Problem to work on:
Nothing in the data may be omitted; output it all verbatim.

Supplied data:
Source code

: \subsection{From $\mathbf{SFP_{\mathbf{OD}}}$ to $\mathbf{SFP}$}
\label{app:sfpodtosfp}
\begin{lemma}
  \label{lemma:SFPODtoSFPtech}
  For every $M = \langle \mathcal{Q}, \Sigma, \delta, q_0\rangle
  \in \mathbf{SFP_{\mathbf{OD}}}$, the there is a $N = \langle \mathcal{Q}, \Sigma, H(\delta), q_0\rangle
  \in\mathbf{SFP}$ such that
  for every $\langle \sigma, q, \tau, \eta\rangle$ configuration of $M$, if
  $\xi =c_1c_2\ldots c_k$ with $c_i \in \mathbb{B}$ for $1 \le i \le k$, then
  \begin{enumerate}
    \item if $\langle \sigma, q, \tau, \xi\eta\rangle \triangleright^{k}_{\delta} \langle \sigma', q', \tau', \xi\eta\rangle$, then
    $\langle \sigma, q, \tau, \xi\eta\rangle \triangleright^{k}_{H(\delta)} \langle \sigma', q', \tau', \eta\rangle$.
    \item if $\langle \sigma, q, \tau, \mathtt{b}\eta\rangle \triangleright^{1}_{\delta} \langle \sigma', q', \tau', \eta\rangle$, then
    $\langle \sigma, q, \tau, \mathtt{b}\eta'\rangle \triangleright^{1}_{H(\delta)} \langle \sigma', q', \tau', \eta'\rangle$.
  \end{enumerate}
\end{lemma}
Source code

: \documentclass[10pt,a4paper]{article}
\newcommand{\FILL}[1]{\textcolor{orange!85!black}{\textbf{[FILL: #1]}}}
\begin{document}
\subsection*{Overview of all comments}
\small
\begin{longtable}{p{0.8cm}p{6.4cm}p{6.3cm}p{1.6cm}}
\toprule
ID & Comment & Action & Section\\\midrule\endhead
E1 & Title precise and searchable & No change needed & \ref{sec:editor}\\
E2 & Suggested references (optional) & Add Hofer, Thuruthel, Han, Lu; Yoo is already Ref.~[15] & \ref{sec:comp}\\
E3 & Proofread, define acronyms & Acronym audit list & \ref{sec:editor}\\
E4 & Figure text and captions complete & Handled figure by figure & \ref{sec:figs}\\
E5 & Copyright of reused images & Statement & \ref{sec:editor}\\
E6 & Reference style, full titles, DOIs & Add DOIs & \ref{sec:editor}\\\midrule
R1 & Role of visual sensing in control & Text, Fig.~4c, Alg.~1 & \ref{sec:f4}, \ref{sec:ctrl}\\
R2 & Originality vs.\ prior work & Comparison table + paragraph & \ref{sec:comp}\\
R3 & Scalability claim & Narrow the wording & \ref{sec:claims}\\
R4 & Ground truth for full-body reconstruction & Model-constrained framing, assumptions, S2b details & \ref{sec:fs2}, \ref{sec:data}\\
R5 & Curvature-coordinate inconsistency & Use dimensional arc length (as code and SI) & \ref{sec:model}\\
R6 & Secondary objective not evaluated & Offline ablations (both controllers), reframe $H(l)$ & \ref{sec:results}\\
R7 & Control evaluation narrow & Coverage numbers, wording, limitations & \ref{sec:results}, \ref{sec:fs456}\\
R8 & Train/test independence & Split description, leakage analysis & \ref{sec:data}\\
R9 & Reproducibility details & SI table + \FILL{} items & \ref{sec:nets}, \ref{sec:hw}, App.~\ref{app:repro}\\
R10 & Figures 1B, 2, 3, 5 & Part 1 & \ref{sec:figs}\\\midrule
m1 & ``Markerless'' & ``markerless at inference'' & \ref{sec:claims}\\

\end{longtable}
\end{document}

Reply to the task:
Source code

: \subsection{From $\mathbf{SFP_{\mathbf{OD}}}$ to $\mathbf{SFP}$}
\label{app:sfpodtosfp}
\begin{lemma}
  \label{lemma:SFPODtoSFPtech}
  For every $M = \langle \mathcal{Q}, \Sigma, \delta, q_0\rangle
  \in \mathbf{SFP_{\mathbf{OD}}}$, the there is a $N = \langle \mathcal{Q}, \Sigma, H(\delta), q_0\rangle
  \in\mathbf{SFP}$ such that
  for every $\langle \sigma, q, \tau, \eta\rangle$ configuration of $M$, if
  $\xi =c_1c_2\ldots c_k$ with $c_i \in \mathbb{B}$ for $1 \le i \le k$, then
  \begin{enumerate}
    \item if $\langle \sigma, q, \tau, \xi\eta\rangle \triangleright^{k}_{\delta} \langle \sigma', q', \tau', \xi\eta\rangle$, then
    $\langle \sigma, q, \tau, \xi\eta\rangle \triangleright^{k}_{H(\delta)} \langle \sigma', q', \tau', \eta\rangle$.
    \item if $\langle \sigma, q, \tau, \mathtt{b}\eta\rangle \triangleright^{1}_{\delta} \langle \sigma', q', \tau', \eta\rangle$, then
    $\langle \sigma, q, \tau, \mathtt{b}\eta'\rangle \triangleright^{1}_{H(\delta)} \langle \sigma', q', \tau', \eta'\rangle$.
  \end{enumerate}
\end{lemma}
Source code

: \documentclass[10pt,a4paper]{article}
\newcommand{\FILL}[1]{\textcolor{orange!85!black}{\textbf{[FILL: #1]}}}
\begin{document}
\subsection*{Overview of all comments}
\small
\begin{longtable}{p{0.8cm}p{6.4cm}p{6.3cm}p{1.6cm}}
\toprule
ID & Comment & Action & Section\\\midrule\endhead
E1 & Title precise and searchable & No change needed & \ref{sec:editor}\\
E2 & Suggested references (optional) & Add Hofer, Thuruthel, Han, Lu; Yoo is already Ref.~[15] & \ref{sec:comp}\\
E3 & Proofread, define acronyms & Acronym audit list & \ref{sec:editor}\\
E4 & Figure text and captions complete & Handled figure by figure & \ref{sec:figs}\\
E5 & Copyright of reused images & Statement & \ref{sec:editor}\\
E6 & Reference style, full titles, DOIs & Add DOIs & \ref{sec:editor}\\\midrule
R1 & Role of visual sensing in control & Text, Fig.~4c, Alg.~1 & \ref{sec:f4}, \ref{sec:ctrl}\\
R2 & Originality vs.\ prior work & Comparison table + paragraph & \ref{sec:comp}\\
R3 & Scalability claim & Narrow the wording & \ref{sec:claims}\\
R4 & Ground truth for full-body reconstruction & Model-constrained framing, assumptions, S2b details & \ref{sec:fs2}, \ref{sec:data}\\
R5 & Curvature-coordinate inconsistency & Use dimensional arc length (as code and SI) & \ref{sec:model}\\
R6 & Secondary objective not evaluated & Offline ablations (both controllers), reframe $H(l)$ & \ref{sec:results}\\
R7 & Control evaluation narrow & Coverage numbers, wording, limitations & \ref{sec:results}, \ref{sec:fs456}\\
R8 & Train/test independence & Split description, leakage analysis & \ref{sec:data}\\
R9 & Reproducibility details & SI table + \FILL{} items & \ref{sec:nets}, \ref{sec:hw}, App.~\ref{app:repro}\\
R10 & Figures 1B, 2, 3, 5 & Part 1 & \ref{sec:figs}\\\midrule
m1 & ``Markerless'' & ``markerless at inference'' & \ref{sec:claims}\\

\end{longtable}
\end{document}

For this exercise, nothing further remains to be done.